Saved entries:
****
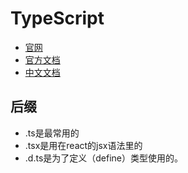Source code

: # TypeScript

* [官网](https://www.typescriptlang.org)
* [官方文档](https://www.typescriptlang.org/docs/home.html)
* [中文文档](https://www.tslang.cn/docs/home.html)

## 后缀

* .ts是最常用的
* .tsx是用在react的jsx语法里的
* .d.ts是为了定义（define）类型使用的。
****
WHAT YOU NEED TO DO: A single figure is required: the number of lines above in which the string "home" appears.

ANSWER BELOW: 2